Written in a simple yet direct manner, the book is designed for those conducting business in Azerbaijan or for serious tourists interested in more than a cursory cultural experience. The book provides a cheat sheet of customs, social norms, and values to integrate the reader into Azerbaijani society. For example, gender roles and relations are explained in the context of dating, family relations, and values. Tips like how to get around like a local and where to shop for groceries provide invaluable insights to a successful cultural experience.
Hospitality is also a cornerstone of Azerbaijani society, expressing the belief that generosity is one of life’s core values. Ms. Kazimova gives tips on how to successfully benefit from invitations and social interactions that form the basis of Azerbaijani relationships. Another insight she gives is the importance of relationships over deadlines and timeliness, another sticking point that often provides a stark contrast and frustration between Azerbaijanis and Westerners, particularly in business matters.

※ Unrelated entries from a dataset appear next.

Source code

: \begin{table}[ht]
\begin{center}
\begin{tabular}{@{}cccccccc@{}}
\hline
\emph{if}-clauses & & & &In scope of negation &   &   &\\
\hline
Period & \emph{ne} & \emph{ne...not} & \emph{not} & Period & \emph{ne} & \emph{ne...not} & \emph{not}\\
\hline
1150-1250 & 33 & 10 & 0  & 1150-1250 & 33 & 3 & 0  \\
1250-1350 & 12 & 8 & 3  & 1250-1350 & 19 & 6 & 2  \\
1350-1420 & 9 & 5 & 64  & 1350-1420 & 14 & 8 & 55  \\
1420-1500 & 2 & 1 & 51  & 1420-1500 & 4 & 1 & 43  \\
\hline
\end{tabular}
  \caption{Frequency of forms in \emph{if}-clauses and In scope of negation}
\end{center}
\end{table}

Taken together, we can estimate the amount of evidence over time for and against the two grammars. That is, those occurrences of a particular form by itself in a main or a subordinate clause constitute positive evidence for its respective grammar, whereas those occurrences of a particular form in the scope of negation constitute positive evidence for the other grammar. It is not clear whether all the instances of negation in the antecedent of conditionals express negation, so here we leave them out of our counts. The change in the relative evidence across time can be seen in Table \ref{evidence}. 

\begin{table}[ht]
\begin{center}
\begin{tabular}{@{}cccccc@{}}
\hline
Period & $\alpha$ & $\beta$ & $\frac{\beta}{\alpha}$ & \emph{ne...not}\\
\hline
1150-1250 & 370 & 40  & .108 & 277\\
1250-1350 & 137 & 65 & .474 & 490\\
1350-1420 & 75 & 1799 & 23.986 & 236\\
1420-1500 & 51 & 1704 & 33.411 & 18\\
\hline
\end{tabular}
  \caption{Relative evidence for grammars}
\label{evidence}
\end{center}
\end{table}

On a higher level, this is a simple expression of cultural diplomacy at its best. The book does not excuse or dismiss cultural issues, but merely seeks to promote mutual understanding. It portrays a cultural richly grounded in history, yet quickly adapting to the demands of modernity and foreign investment. In the years to come, Azerbaijan will become more of a global player in an increasingly interdependent world: without a doubt, this book is a valuable resource and a must-read for those who travel and do business in Azerbaijan.